What to do: Reproduce the data below word for word.
┌─ Data to use
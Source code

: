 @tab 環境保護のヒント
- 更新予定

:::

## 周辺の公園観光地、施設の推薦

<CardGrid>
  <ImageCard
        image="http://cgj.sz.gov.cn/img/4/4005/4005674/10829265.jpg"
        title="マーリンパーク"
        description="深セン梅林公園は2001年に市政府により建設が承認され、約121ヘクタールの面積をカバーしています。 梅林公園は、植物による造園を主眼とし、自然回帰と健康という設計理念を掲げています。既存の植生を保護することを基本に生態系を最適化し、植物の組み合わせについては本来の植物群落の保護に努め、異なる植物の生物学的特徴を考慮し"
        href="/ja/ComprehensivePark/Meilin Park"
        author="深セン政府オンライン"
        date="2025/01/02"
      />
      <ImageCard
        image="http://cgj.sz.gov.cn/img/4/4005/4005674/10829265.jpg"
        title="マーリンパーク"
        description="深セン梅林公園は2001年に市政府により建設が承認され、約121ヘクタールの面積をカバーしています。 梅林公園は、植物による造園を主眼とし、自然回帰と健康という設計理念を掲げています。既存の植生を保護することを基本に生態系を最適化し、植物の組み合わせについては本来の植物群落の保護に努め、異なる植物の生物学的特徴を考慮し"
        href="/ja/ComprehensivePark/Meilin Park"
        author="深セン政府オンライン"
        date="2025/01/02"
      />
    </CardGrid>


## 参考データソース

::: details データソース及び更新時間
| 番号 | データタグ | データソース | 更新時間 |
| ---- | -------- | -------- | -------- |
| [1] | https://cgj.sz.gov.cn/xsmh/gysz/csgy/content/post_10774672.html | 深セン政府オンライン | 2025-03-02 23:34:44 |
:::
└─
Answer box:
Source code

: @tab 環境保護のヒント
- 更新予定

:::

## 周辺の公園観光地、施設の推薦

<CardGrid>
  <ImageCard
        image="http://cgj.sz.gov.cn/img/4/4005/4005674/10829265.jpg"
        title="マーリンパーク"
        description="深セン梅林公園は2001年に市政府により建設が承認され、約121ヘクタールの面積をカバーしています。 梅林公園は、植物による造園を主眼とし、自然回帰と健康という設計理念を掲げています。既存の植生を保護することを基本に生態系を最適化し、植物の組み合わせについては本来の植物群落の保護に努め、異なる植物の生物学的特徴を考慮し"
        href="/ja/ComprehensivePark/Meilin Park"
        author="深セン政府オンライン"
        date="2025/01/02"
      />
      <ImageCard
        image="http://cgj.sz.gov.cn/img/4/4005/4005674/10829265.jpg"
        title="マーリンパーク"
        description="深セン梅林公園は2001年に市政府により建設が承認され、約121ヘクタールの面積をカバーしています。 梅林公園は、植物による造園を主眼とし、自然回帰と健康という設計理念を掲げています。既存の植生を保護することを基本に生態系を最適化し、植物の組み合わせについては本来の植物群落の保護に努め、異なる植物の生物学的特徴を考慮し"
        href="/ja/ComprehensivePark/Meilin Park"
        author="深セン政府オンライン"
        date="2025/01/02"
      />
    </CardGrid>


## 参考データソース

::: details データソース及び更新時間
| 番号 | データタグ | データソース | 更新時間 |
| ---- | -------- | -------- | -------- |
| [1] | https://cgj.sz.gov.cn/xsmh/gysz/csgy/content/post_10774672.html | 深セン政府オンライン | 2025-03-02 23:34:44 |
:::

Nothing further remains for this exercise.